Records shown ::
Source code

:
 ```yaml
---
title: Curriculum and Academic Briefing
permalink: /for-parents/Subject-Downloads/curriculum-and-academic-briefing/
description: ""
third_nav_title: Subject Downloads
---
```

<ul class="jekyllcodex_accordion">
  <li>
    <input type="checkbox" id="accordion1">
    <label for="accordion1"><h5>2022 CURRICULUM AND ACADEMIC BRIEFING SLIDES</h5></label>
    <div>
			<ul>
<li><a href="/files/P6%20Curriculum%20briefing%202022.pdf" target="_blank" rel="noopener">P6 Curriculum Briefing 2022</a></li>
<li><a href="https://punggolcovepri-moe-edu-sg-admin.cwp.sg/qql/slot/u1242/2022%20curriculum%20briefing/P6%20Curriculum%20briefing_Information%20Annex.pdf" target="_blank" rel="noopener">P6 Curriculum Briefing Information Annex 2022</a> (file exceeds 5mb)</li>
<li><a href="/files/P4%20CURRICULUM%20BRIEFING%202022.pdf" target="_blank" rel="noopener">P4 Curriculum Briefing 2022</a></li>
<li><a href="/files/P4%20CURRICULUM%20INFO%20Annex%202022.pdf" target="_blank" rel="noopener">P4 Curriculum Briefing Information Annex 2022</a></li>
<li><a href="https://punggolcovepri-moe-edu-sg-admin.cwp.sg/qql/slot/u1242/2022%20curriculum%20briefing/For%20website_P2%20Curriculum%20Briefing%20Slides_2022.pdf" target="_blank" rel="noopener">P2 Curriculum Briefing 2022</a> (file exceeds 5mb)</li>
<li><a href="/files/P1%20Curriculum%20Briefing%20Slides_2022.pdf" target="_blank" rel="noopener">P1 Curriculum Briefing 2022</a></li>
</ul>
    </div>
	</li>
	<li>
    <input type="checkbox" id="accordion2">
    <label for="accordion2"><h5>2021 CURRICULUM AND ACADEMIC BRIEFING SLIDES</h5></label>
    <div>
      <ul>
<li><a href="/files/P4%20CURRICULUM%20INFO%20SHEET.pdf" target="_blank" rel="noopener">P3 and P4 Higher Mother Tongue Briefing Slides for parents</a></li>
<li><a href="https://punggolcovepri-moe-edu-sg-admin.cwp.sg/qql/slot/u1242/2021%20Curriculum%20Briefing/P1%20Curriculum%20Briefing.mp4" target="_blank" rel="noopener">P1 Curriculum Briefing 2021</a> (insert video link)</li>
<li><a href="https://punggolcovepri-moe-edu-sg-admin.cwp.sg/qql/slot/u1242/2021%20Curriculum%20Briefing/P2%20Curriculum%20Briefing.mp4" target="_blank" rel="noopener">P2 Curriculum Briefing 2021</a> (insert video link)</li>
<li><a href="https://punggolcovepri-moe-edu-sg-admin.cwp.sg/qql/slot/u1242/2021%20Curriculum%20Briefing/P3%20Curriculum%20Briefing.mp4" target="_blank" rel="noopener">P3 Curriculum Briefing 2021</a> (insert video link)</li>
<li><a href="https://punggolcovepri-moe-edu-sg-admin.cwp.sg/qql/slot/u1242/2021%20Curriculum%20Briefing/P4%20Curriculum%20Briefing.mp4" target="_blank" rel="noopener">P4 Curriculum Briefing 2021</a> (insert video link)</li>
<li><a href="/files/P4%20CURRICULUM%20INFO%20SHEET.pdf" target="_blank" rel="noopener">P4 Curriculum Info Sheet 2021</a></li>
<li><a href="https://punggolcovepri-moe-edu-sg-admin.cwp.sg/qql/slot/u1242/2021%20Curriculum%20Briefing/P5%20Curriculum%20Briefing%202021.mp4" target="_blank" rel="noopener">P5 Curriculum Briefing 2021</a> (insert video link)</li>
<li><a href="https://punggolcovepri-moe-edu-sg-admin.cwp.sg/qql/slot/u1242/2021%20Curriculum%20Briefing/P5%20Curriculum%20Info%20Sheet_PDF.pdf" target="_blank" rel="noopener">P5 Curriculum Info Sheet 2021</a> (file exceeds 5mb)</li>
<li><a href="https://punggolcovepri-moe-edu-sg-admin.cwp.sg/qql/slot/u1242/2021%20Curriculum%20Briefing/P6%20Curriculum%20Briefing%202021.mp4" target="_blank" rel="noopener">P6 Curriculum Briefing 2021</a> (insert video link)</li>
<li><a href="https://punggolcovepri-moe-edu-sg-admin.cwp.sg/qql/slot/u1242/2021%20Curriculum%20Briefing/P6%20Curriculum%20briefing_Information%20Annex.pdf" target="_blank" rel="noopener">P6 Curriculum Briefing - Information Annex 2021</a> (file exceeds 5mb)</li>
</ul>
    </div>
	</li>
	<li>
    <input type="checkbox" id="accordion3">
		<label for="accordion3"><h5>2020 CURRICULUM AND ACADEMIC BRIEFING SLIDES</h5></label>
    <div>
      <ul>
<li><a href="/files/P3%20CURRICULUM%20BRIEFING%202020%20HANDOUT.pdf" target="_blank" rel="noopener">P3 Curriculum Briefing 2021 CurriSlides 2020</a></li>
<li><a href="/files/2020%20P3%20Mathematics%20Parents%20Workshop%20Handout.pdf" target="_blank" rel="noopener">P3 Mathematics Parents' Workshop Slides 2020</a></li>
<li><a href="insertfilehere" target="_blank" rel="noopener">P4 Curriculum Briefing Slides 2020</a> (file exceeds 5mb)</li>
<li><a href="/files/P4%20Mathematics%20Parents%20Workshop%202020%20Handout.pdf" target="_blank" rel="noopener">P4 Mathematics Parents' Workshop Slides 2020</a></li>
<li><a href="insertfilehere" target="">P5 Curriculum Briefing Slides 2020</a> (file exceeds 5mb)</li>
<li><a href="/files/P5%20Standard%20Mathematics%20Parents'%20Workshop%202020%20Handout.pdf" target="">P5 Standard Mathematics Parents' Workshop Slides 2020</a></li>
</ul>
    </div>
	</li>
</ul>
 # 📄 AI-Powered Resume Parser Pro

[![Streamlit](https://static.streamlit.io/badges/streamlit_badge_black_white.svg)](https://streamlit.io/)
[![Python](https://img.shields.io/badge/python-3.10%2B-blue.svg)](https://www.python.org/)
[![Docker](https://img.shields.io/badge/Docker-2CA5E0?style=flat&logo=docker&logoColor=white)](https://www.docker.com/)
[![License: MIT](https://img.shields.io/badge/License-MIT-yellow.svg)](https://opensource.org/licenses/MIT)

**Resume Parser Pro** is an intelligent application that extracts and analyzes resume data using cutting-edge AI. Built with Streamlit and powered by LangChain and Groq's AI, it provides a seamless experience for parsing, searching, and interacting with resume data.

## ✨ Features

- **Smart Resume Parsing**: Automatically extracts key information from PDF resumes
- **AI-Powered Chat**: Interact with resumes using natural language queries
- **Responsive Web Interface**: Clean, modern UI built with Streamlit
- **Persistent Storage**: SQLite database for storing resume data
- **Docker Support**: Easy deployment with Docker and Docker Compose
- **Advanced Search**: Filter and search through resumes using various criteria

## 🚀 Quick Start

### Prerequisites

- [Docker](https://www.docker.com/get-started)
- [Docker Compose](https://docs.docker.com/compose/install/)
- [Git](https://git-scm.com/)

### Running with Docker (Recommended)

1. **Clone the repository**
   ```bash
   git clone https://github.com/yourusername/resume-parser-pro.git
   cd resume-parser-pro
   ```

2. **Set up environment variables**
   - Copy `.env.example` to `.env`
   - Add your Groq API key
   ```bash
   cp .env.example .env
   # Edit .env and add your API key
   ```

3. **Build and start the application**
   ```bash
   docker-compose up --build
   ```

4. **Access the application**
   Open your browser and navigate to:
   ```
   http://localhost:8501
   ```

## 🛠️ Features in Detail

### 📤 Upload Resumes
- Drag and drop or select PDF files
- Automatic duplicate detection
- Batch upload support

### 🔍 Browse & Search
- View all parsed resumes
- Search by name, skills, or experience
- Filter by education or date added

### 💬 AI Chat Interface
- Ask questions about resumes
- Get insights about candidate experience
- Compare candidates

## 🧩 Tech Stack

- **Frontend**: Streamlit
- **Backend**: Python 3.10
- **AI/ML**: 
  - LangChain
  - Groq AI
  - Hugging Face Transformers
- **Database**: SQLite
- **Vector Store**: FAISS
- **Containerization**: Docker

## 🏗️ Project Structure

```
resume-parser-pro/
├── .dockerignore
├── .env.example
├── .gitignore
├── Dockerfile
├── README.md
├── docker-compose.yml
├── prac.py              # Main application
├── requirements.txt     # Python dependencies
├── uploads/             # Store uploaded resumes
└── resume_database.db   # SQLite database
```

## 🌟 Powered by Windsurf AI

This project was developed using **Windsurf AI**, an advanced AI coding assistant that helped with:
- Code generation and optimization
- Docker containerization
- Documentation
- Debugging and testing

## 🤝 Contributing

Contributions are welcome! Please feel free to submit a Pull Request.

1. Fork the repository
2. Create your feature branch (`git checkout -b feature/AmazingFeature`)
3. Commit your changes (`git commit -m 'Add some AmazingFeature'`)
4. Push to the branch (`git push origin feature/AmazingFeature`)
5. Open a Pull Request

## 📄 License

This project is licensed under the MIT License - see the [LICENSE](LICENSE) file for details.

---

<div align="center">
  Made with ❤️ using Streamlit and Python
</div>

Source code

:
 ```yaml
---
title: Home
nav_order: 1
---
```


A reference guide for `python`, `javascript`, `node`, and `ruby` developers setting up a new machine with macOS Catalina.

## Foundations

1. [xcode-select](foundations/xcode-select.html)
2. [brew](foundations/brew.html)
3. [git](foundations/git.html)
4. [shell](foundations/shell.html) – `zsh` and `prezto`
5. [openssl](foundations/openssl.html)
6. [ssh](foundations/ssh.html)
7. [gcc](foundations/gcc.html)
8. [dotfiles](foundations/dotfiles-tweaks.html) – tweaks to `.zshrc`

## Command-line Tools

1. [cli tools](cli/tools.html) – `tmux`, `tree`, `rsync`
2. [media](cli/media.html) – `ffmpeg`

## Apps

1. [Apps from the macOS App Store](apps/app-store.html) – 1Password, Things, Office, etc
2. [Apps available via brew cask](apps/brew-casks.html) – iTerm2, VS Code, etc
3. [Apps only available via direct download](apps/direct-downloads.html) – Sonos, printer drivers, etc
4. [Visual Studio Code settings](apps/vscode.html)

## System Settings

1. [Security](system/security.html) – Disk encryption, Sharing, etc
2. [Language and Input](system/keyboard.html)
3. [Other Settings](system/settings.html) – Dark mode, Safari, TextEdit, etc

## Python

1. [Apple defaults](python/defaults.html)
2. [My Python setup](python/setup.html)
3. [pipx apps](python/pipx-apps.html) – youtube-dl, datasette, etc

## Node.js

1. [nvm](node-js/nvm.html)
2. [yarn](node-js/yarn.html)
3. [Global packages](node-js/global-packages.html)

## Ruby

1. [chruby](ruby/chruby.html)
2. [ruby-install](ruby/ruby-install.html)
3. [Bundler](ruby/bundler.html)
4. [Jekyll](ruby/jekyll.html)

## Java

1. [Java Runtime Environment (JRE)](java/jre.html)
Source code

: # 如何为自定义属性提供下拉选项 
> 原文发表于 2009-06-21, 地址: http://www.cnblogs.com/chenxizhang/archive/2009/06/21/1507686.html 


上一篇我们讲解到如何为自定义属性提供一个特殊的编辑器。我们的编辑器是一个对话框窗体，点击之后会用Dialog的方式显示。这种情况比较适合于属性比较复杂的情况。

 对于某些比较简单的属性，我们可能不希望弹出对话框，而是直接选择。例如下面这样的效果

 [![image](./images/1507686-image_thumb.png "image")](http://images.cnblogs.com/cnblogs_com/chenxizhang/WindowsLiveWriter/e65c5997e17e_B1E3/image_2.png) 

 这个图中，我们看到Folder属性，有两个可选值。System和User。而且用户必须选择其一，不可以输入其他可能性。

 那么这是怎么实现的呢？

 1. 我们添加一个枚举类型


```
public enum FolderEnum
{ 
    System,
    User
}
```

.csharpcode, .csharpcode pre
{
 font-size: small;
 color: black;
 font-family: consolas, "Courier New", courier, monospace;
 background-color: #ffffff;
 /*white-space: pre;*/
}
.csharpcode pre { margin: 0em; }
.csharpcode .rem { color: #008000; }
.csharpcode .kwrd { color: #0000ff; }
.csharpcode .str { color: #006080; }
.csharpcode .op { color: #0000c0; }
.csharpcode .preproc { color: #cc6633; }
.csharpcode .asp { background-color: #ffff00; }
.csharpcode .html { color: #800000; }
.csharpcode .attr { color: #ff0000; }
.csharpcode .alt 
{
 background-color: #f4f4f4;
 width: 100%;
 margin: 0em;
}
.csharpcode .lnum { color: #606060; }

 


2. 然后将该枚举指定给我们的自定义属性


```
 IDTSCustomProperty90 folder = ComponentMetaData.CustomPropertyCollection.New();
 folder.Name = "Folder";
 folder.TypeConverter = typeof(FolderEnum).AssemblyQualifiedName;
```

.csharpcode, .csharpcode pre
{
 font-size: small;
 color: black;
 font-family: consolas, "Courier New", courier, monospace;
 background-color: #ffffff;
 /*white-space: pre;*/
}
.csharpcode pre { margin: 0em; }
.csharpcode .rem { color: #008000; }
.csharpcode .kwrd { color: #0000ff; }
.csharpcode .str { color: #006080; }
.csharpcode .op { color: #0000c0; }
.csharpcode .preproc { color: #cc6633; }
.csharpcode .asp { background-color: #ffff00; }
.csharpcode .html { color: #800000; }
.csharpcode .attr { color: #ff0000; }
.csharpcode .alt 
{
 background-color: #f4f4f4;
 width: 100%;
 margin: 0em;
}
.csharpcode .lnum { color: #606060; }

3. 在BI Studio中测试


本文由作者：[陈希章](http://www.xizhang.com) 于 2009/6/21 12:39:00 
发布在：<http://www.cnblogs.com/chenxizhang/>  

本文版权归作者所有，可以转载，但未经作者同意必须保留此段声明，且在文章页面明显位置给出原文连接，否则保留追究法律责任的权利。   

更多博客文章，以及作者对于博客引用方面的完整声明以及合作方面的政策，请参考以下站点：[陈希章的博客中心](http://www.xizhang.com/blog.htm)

Work request ::
Filter the listing so that only lines holding the word "select" remain, and copy those lines.

Result for this exercise ::
- Drag and drop or select PDF files
1. [xcode-select](foundations/xcode-select.html)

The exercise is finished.